Aku masih mengingat jaket abu-abumu yang tertinggal di kursi ruang tamu.
Masih terasa hangat, meski pemiliknya sudah tak tahu di mana.

Aira menulis bukan untuk dibaca, tapi untuk menenangkan riuh di dadanya. Kadang ia berpikir, mungkin inilah takdir mencintai seseorang yang tak pernah kembali, tapi tak juga hilang.

Suatu hari, ketika Aira sedang membersihkan rak bukunya, selembar surat jatuh dari salah satu novel usang. Tulisan tangan Rasyid, ragu namun akrab.
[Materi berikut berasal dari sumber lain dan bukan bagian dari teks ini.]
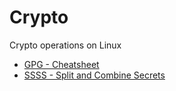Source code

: # Crypto

Crypto operations on Linux

- [GPG - Cheatsheet](./gpg.md)
- [SSSS - Split and Combine Secrets](./ssss-split.md)
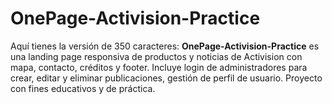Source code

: # OnePage-Activision-Practice
Aquí tienes la versión de 350 caracteres:  **OnePage-Activision-Practice** es una landing page responsiva de productos y noticias de Activision con mapa, contacto, créditos y footer. Incluye login de administradores para crear, editar y eliminar publicaciones, gestión de perfil de usuario. Proyecto con fines educativos y de práctica.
“Jika suatu hari aku tak lagi bisa pulang, jangan tunggu aku di jalan. Tunggulah di doamu. Karena mungkin hanya itu jalan pulang yang tersisa bagiku.”
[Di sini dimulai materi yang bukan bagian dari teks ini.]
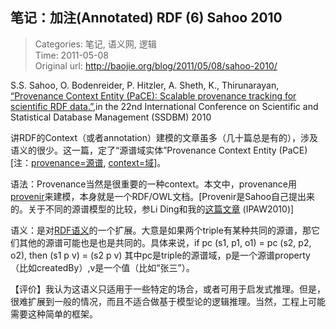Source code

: 笔记：加注(Annotated) RDF (6) Sahoo 2010
---
    
> Categories: 笔记, 语义网, 逻辑  
> Time: 2011-05-08  
> Original url: <http://baojie.org/blog/2011/05/08/sahoo-2010/>
    
S.S. Sahoo, O. Bodenreider, P. Hitzler, A. Sheth, K., Thirunarayan, [“Provenance Context Entity (PaCE): Scalable provenance tracking for scientific RDF data.”](http://knoesis.wright.edu/library/download/ProvenanceTracking_PaCE.pdf),in the 22nd International Conference on Scientific and Statistical Database Management (SSDBM) 2010

讲RDF的Context（或者annotation）建模的文章虽多（几十篇总是有的），涉及语义的很少。这一篇，定了“源谱域实体”Provenance Context Entity (PaCE) [注：[provenance=源谱](http://knoesis.wright.edu/library/download/ProvenanceTracking_PaCE.pdf), [context=域](http://baojie.org/blog/2011/04/05/context/)]。

语法：Provenance当然是很重要的一种context。本文中，provenance用[provenir](http://wiki.knoesis.org/index.php/Provenir_Ontology)来建模，本身就是一个RDF/OWL文档。[Provenir是Sahoo自己提出来的。关于不同的源谱模型的比较，参Li Ding和我的[这篇文章](www.cs.rpi.edu/~baojie/pub/2010-05-16_IPAW2010.pdf) (IPAW2010)]

语义：是对[RDF语义](http://baojie.org/blog/2011/04/21/rdf-semantics/)的一个扩展。大意是如果两个triple有某种共同的源谱，那它们其他的源谱可能也是也是共同的。具体来说，if pc (s1, p1, o1) = pc (s2, p2, o2), then (s1 p v) = (s2 p v) 其中pc是triple的源谱域，p是一个源谱property（比如createdBy）,v是一个值（比如“张三”）。

【评价】我认为这语义只适用于一些特定的场合，或者可用于启发式推理。但是，很难扩展到一般的情况，而且不适合做基于模型论的逻辑推理。当然，工程上可能需要这种简单的框架。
Aira membacanya berulang-ulang. Hatinya perih, tapi juga hangat. Ada sesuatu yang jujur di balik kalimat itu, seolah Rasyid sudah tahu bahwa hidup tidak selalu memberi kesempatan kedua.

Hari-hari berikutnya, Aira mulai belajar berdamai. Ia kembali ke kampus, menyelesaikan skripsi yang sempat tertunda. Ia menulis puisi tentang kehilangan, tentang bagaimana manusia bisa mencintai seseorang yang bahkan sudah menjadi masa lalu.

Dalam tulisannya, Aira menulis satu kalimat yang kemudian ia kutip dalam setiap surat yang tak pernah terkirim.

“Kehilangan bukan tentang siapa yang pergi, tapi tentang siapa yang tetap bertahan untuk diingat.”

Malam itu, hujan turun tanpa jeda. Aira duduk di depan jendela, menatap kilat yang sesekali menyambar langit. Di luar, lampu jalan berkedip, seperti mata yang menahan tangis. Ia membuka buku hariannya lagi, menulis dengan tangan gemetar.

Rasyid, jika hujan adalah cara langit mengingat bumi, maka menulislah caraku mengingatmu.

Tiba-tiba ponselnya berdering oleh nomor tak dikenal.

“Halo, ini dengan Aira?” suara laki-laki di seberang terdengar ragu.

“Iya, siapa ini?”

“Saya teman Rasyid. Saya hanya ingin menyampaikan kalau Rasyid menitipkan notebook ini untukmu sebelum... sebelum dia berangkat ke Turki. Dia bilang, kalau suatu hari aku bertemu denganmu, tolong kembalikan ini.”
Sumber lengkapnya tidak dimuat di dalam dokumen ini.